We can check this using the calcOccupancies() function:
In [29]: calcOccupancies(ensemble, normed=True).min()
Out[29]: 0.3096774193548387
This shows that some residues were resolved in only 24% of the dataset. We trim the ensemble to contain residues resolved in more than 94% of the ensemble:
In [30]: ensemble = trimPDBEnsemble(ensemble, occupancy=0.94)
After trimming, another round of iterative superposition may be useful:
In [31]: ensemble.iterpose()
In [32]: ensemble
Out[32]: <PDBEnsemble: HIV-RT (155 conformations; selected 908 of 971 atoms)>
In [33]: saveEnsemble(ensemble)
Out[33]: 'HIV-RT.ens.npz'
Use buildPDBEnsemble Function¶
As mentioned at the beginning, the ensemble can be also built by
buildPDBEnsemble() in several lines of code:
In [34]: unmapped = []
In [35]: prot = parsePDB('1dlo', subset='ca', model=1)
In [36]: pdbs = parsePDB(pdb_ids, subset='ca', model=1)

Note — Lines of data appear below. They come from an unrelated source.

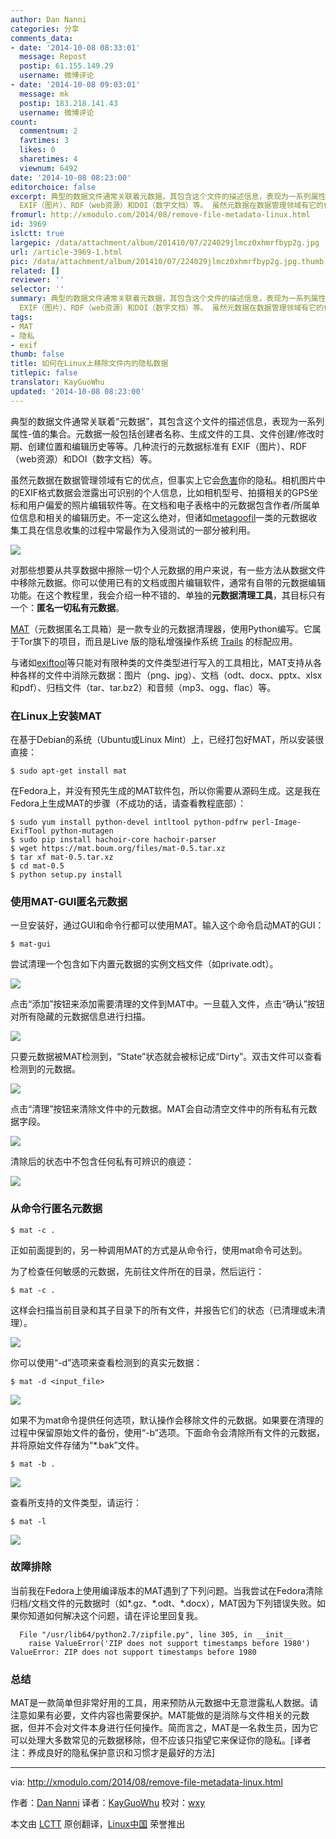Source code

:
 ```yaml
---
author: Dan Nanni
categories: 分享
comments_data:
- date: '2014-10-08 08:33:01'
  message: Repost
  postip: 61.155.149.29
  username: 微博评论
- date: '2014-10-08 09:03:01'
  message: mk
  postip: 183.218.141.43
  username: 微博评论
count:
  commentnum: 2
  favtimes: 3
  likes: 0
  sharetimes: 4
  viewnum: 6492
date: '2014-10-08 08:23:00'
editorchoice: false
excerpt: 典型的数据文件通常关联着元数据，其包含这个文件的描述信息，表现为一系列属性-值的集合。元数据一般包括创建者名称、生成文件的工具、文件创建/修改时期、创建位置和编辑历史等等。几种流行的元数据标准有
  EXIF（图片）、RDF（web资源）和DOI（数字文档）等。 虽然元数据在数据管理领域有它的优点，但事实上它会危害你的隐私。相机图片中的EXIF格式数据会泄露出可识别的个人信息，比如相机型号、拍摄相关的GPS坐标和用户偏爱的照片编辑软件等。在文档和电子表格中的元数据包含作者/所属单位信息和相关的编辑历史。不一定这么绝对，但诸
fromurl: http://xmodulo.com/2014/08/remove-file-metadata-linux.html
id: 3969
islctt: true
largepic: /data/attachment/album/201410/07/224029jlmcz0xhmrfbyp2g.jpg
url: /article-3969-1.html
pic: /data/attachment/album/201410/07/224029jlmcz0xhmrfbyp2g.jpg.thumb.jpg
related: []
reviewer: ''
selector: ''
summary: 典型的数据文件通常关联着元数据，其包含这个文件的描述信息，表现为一系列属性-值的集合。元数据一般包括创建者名称、生成文件的工具、文件创建/修改时期、创建位置和编辑历史等等。几种流行的元数据标准有
  EXIF（图片）、RDF（web资源）和DOI（数字文档）等。 虽然元数据在数据管理领域有它的优点，但事实上它会危害你的隐私。相机图片中的EXIF格式数据会泄露出可识别的个人信息，比如相机型号、拍摄相关的GPS坐标和用户偏爱的照片编辑软件等。在文档和电子表格中的元数据包含作者/所属单位信息和相关的编辑历史。不一定这么绝对，但诸
tags:
- MAT
- 隐私
- exif
thumb: false
title: 如何在Linux上移除文件内的隐私数据
titlepic: false
translator: KayGuoWhu
updated: '2014-10-08 08:23:00'
---
```


典型的数据文件通常关联着“元数据”，其包含这个文件的描述信息，表现为一系列属性-值的集合。元数据一般包括创建者名称、生成文件的工具、文件创建/修改时期、创建位置和编辑历史等等。几种流行的元数据标准有 EXIF（图片）、RDF（web资源）和DOI（数字文档）等。


虽然元数据在数据管理领域有它的优点，但事实上它会[危害](http://www.theguardian.com/world/2013/sep/30/nsa-americans-metadata-year-documents)你的隐私。相机图片中的EXIF格式数据会泄露出可识别的个人信息，比如相机型号、拍摄相关的GPS坐标和用户偏爱的照片编辑软件等。在文档和电子表格中的元数据包含作者/所属单位信息和相关的编辑历史。不一定这么绝对，但诸如[metagoofil](http://code.google.com/p/metagoofil/)一类的元数据收集工具在信息收集的过程中常最作为入侵测试的一部分被利用。


![](/data/attachment/album/201410/07/224029jlmcz0xhmrfbyp2g.jpg)


对那些想要从共享数据中擦除一切个人元数据的用户来说，有一些方法从数据文件中移除元数据。你可以使用已有的文档或图片编辑软件，通常有自带的元数据编辑功能。在这个教程里，我会介绍一种不错的、单独的**元数据清理工具**，其目标只有一个：**匿名一切私有元数据**。


[MAT](https://mat.boum.org/)（元数据匿名工具箱）是一款专业的元数据清理器，使用Python编写。它属于Tor旗下的项目，而且是Live 版的隐私增强操作系统 [Trails](https://tails.boum.org/) 的标配应用。


与诸如[exiftool](http://xmodulo.com/2013/08/view-or-edit-pdf-and-image-metadata-from-command-line-on-linux.html)等只能对有限种类的文件类型进行写入的工具相比，MAT支持从各种各样的文件中消除元数据：图片（png、jpg）、文档（odt、docx、pptx、xlsx和pdf）、归档文件（tar、tar.bz2）和音频（mp3、ogg、flac）等。


### 在Linux上安装MAT


在基于Debian的系统（Ubuntu或Linux Mint）上，已经打包好MAT，所以安装很直接：



```
$ sudo apt-get install mat

```

在Fedora上，并没有预先生成的MAT软件包，所以你需要从源码生成。这是我在Fedora上生成MAT的步骤（不成功的话，请查看教程底部）：



```
$ sudo yum install python-devel intltool python-pdfrw perl-Image-ExifTool python-mutagen
$ sudo pip install hachoir-core hachoir-parser
$ wget https://mat.boum.org/files/mat-0.5.tar.xz
$ tar xf mat-0.5.tar.xz
$ cd mat-0.5
$ python setup.py install 

```

### 使用MAT-GUI匿名元数据


一旦安装好，通过GUI和命令行都可以使用MAT。输入这个命令启动MAT的GUI：



```
$ mat-gui

```

尝试清理一个包含如下内置元数据的实例文档文件（如private.odt）。


![](/data/attachment/album/201410/07/222744u6cb5ln3l9c349e5.jpg)


点击“添加”按钮来添加需要清理的文件到MAT中。一旦载入文件，点击“确认”按钮对所有隐藏的元数据信息进行扫描。


![](/data/attachment/album/201410/07/224106g2d293f9ex3spq37.jpg)


只要元数据被MAT检测到，“State”状态就会被标记成“Dirty”。双击文件可以查看检测到的元数据。


![](/data/attachment/album/201410/07/224108ccfhmjfpphhrhjpz.jpg)


点击“清理”按钮来清除文件中的元数据。MAT会自动清空文件中的所有私有元数据字段。


![](/data/attachment/album/201410/07/222821uge9xqkaam3zqfh4.jpg)


清除后的状态中不包含任何私有可辨识的痕迹：


![](/data/attachment/album/201410/07/222917braejbhmfofujss8.jpg)


### 从命令行匿名元数据



```
$ mat -c .

```

正如前面提到的，另一种调用MAT的方式是从命令行，使用mat命令可达到。


为了检查任何敏感的元数据，先前往文件所在的目录，然后运行：



```
$ mat -c .

```

这样会扫描当前目录和其子目录下的所有文件，并报告它们的状态（已清理或未清理）。


![](/data/attachment/album/201410/07/223005kydugervorn5vodh.png)


你可以使用“-d”选项来查看检测到的真实元数据：



```
$ mat -d <input_file> 

```

![](/data/attachment/album/201410/07/223144l2tetwqjzzpujjj7.jpg)


如果不为mat命令提供任何选项，默认操作会移除文件的元数据。如果要在清理的过程中保留原始文件的备份，使用“-b”选项。下面命令会清除所有文件的元数据，并将原始文件存储为“\*.bak”文件。



```
$ mat -b . 

```

![](/data/attachment/album/201410/07/223335hh55jxfnqpvl0hqy.jpg)


查看所支持的文件类型，请运行：



```
$ mat -l 

```

![](/data/attachment/album/201410/07/223359yt91dgajgdld9xgl.jpg)


### 故障排除


当前我在Fedora上使用编译版本的MAT遇到了下列问题。当我尝试在Fedora清除归档/文档文件的元数据时（如*.gz、*.odt、\*.docx），MAT因为下列错误失败。如果你知道如何解决这个问题，请在评论里回复我。



```
  File "/usr/lib64/python2.7/zipfile.py", line 305, in __init__
    raise ValueError('ZIP does not support timestamps before 1980')
ValueError: ZIP does not support timestamps before 1980

```

### 总结


MAT是一款简单但非常好用的工具，用来预防从元数据中无意泄露私人数据。请注意如果有必要，文件内容也需要保护。MAT能做的是消除与文件相关的元数据，但并不会对文件本身进行任何操作。简而言之，MAT是一名救生员，因为它可以处理大多数常见的元数据移除，但不应该只指望它来保证你的隐私。[译者注：养成良好的隐私保护意识和习惯才是最好的方法]




---


via: <http://xmodulo.com/2014/08/remove-file-metadata-linux.html>


作者：[Dan Nanni](http://xmodulo.com/author/nanni) 译者：[KayGuoWhu](https://github.com/KayGuoWhu) 校对：[wxy](https://github.com/wxy)


本文由 [LCTT](https://github.com/LCTT/TranslateProject) 原创翻译，[Linux中国](http://linux.cn/) 荣誉推出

In [37]: ensemble = buildPDBEnsemble(pdbs, ref=prot, title='HIV-RT', labels=pdb_ids,
....: seqid=94, coverage=85, occupancy=0.94, unmapped=unmapped)
....:
In [38]: ensemble
Out[38]: <PDBEnsemble: HIV-RT (162 conformations; selected 893 of 971 atoms)>
Perform PCA¶
Once the ensemble is ready, performing PCA is 3 easy steps:
In [39]: pca = PCA(name)
In [40]: pca.buildCovariance(ensemble)
In [41]: pca.calcModes()
The calculated data can be saved as a compressed file using saveModel()
In [42]: saveModel(pca)
Out[42]: 'HIV-RT.pca.npz'
Plot results¶
Let’s plot RMSD from the average structure:
In [43]: plot(calcRMSD(ensemble));
In [44]: xlabel('Conformation');
In [45]: ylabel('RMSD (A)');
In [46]: title(ensemble);
Let’s show a projection of the ensemble onto PC1 and PC2:
In [47]: showProjection(ensemble, pca[:2]);
In [48]: title(ensemble);
Only some of the ProDy plotting functions are shown here. A complete list can be found in Dynamics Analysis module.